Give the number of lines below that contain the string "probably", and no other text.

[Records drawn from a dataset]
*** Begin section ***

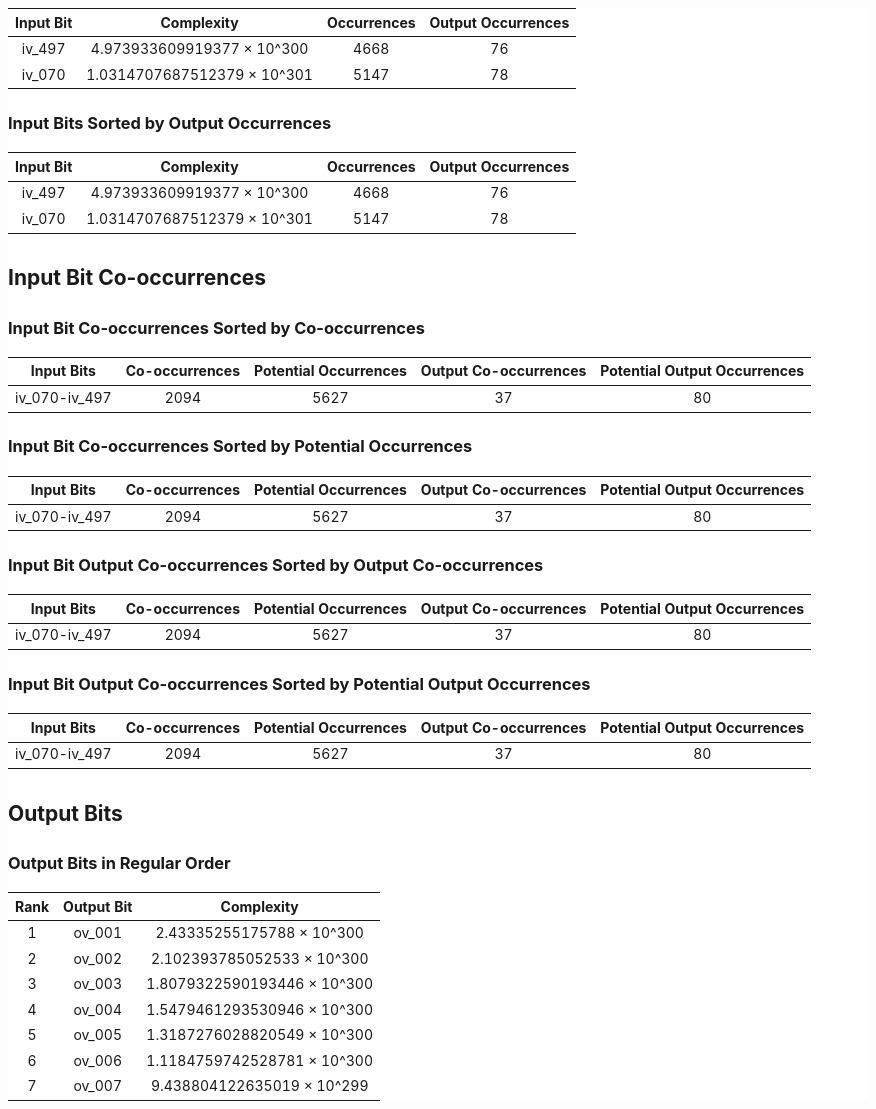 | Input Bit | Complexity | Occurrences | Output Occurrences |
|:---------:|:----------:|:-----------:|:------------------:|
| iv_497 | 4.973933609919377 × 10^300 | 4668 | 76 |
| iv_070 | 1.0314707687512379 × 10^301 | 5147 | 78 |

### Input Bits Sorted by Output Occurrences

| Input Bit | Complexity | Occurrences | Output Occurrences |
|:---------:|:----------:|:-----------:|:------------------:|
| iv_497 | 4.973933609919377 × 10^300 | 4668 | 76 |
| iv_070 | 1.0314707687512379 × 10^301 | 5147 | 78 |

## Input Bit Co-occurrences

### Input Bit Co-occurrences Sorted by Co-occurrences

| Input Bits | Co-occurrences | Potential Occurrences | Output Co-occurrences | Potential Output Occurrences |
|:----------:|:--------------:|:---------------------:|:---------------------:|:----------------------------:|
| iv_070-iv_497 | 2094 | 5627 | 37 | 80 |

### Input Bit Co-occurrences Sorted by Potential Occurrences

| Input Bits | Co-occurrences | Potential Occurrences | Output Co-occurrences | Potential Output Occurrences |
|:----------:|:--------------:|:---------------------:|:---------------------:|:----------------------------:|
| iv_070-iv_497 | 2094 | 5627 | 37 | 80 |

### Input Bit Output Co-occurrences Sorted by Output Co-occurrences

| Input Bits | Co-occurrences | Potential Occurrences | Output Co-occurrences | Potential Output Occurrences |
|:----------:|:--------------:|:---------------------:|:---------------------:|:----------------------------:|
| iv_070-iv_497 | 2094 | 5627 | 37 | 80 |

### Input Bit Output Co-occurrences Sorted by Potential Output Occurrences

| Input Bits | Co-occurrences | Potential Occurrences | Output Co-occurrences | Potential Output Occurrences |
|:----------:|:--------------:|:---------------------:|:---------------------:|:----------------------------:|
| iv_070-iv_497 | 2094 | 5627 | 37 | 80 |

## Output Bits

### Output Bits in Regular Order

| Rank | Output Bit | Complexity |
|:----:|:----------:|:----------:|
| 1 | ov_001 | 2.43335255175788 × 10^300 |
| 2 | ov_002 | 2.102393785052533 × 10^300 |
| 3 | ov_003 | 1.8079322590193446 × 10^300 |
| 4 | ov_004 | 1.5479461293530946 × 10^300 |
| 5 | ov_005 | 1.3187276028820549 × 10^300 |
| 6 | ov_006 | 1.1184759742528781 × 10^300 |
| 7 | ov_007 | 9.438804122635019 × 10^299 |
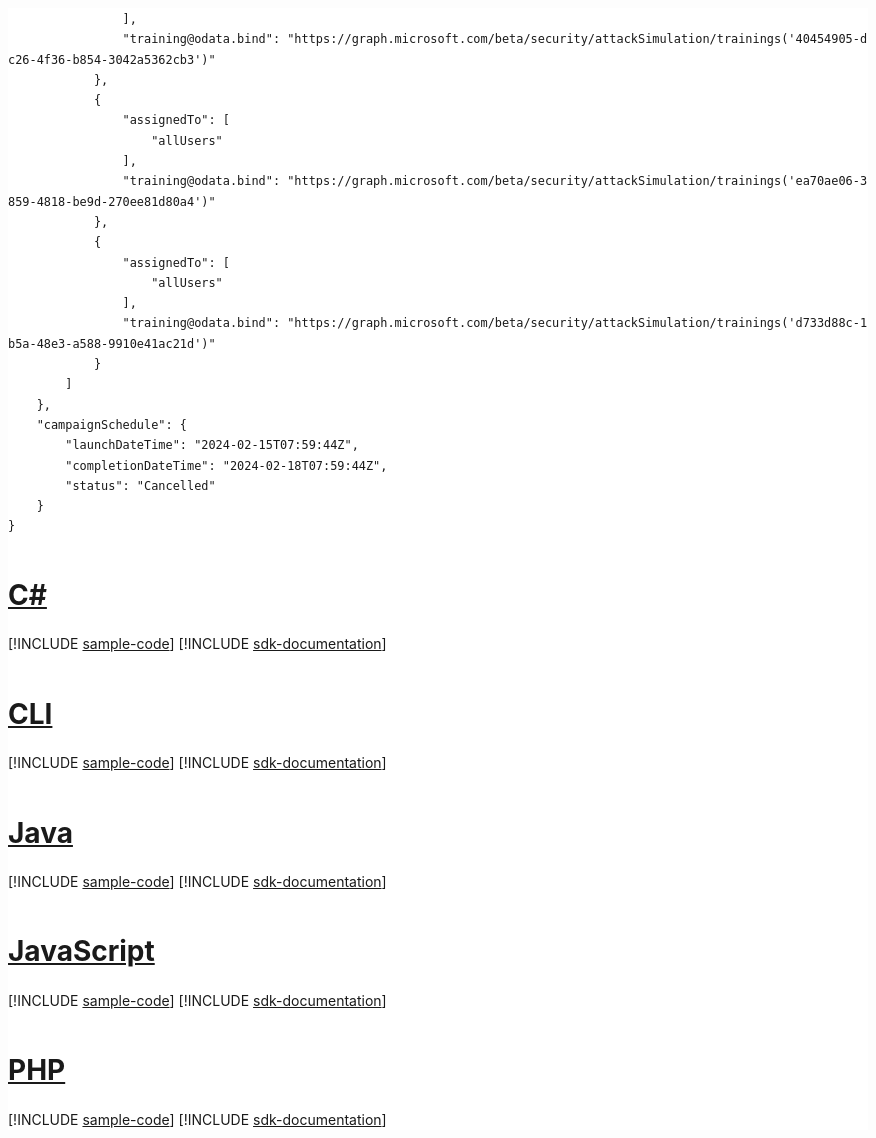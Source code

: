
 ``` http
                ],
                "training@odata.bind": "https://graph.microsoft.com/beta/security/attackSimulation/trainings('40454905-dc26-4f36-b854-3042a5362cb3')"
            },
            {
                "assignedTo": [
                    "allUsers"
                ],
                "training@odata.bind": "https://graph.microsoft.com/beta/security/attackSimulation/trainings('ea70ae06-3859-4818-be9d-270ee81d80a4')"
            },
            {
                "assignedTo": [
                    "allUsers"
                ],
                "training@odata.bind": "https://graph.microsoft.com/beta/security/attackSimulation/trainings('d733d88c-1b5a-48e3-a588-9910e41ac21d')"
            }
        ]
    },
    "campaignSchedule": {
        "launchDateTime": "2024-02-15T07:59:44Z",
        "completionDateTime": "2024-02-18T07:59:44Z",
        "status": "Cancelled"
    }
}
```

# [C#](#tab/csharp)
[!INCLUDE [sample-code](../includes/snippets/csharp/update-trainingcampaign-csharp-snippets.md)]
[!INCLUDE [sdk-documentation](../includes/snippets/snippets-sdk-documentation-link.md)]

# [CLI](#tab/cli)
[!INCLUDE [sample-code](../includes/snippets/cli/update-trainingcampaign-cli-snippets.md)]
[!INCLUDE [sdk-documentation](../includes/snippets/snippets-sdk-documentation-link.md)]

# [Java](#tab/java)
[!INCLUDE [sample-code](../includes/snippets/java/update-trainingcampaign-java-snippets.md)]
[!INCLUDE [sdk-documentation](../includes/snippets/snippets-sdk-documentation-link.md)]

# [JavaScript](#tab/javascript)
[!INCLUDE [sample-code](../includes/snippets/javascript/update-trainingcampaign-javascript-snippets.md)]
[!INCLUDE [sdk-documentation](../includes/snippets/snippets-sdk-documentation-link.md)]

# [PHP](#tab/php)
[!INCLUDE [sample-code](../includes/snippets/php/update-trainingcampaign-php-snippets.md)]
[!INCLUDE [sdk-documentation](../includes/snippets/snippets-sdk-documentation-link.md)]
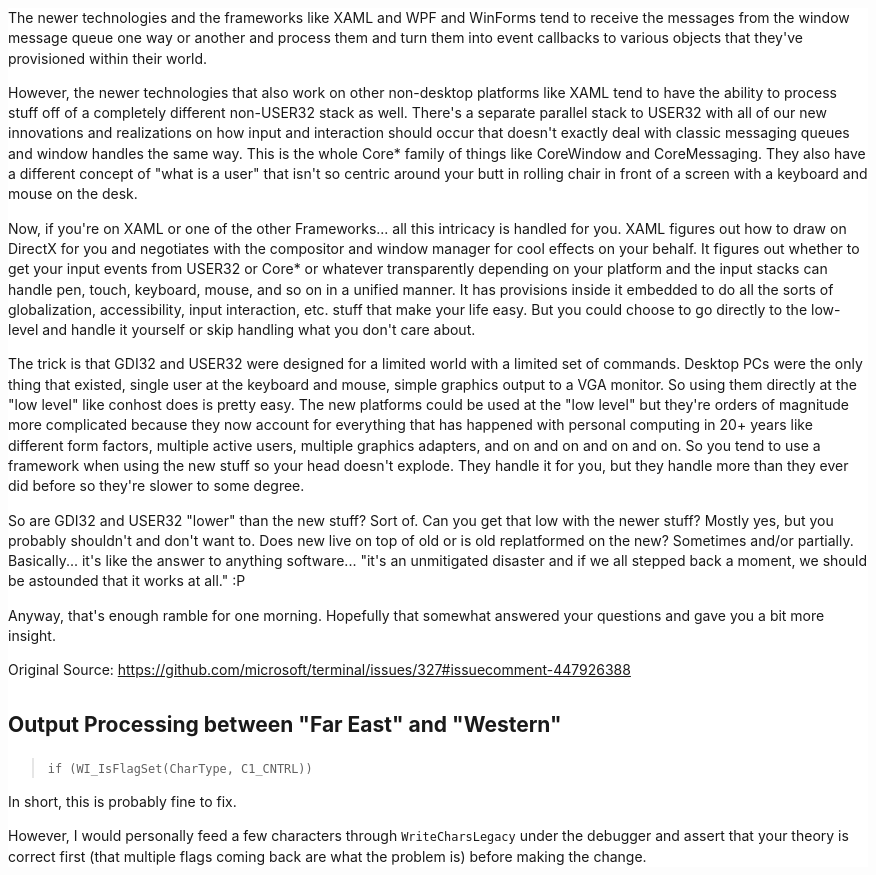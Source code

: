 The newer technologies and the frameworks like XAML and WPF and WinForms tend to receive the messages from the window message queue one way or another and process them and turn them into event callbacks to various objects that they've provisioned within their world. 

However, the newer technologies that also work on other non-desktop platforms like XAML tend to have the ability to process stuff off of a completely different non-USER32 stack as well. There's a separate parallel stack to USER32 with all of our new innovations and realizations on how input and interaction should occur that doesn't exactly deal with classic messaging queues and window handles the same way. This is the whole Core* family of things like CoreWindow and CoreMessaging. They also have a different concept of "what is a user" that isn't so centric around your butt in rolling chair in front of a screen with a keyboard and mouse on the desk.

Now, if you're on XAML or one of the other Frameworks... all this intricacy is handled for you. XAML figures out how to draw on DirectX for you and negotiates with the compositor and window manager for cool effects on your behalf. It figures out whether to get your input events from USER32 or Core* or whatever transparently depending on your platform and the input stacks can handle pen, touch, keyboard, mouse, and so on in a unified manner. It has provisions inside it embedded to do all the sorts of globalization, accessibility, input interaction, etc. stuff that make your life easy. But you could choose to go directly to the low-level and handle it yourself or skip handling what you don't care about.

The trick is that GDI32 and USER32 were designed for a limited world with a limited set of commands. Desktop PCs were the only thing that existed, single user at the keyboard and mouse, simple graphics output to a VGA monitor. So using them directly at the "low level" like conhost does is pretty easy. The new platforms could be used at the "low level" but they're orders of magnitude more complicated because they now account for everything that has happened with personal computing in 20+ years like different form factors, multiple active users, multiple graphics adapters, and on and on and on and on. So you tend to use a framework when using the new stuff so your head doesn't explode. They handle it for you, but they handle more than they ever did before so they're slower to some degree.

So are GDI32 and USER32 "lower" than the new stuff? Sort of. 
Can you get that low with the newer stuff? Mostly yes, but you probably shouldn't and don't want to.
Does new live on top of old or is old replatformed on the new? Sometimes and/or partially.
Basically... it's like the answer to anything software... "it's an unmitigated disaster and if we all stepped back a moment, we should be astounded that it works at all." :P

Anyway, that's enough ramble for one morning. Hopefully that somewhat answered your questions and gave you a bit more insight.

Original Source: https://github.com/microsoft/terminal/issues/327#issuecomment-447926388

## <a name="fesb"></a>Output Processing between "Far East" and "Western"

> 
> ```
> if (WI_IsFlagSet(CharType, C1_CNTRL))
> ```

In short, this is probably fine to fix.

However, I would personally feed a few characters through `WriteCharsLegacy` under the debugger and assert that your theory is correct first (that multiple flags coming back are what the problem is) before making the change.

*** End section ***

## [Answer area]
2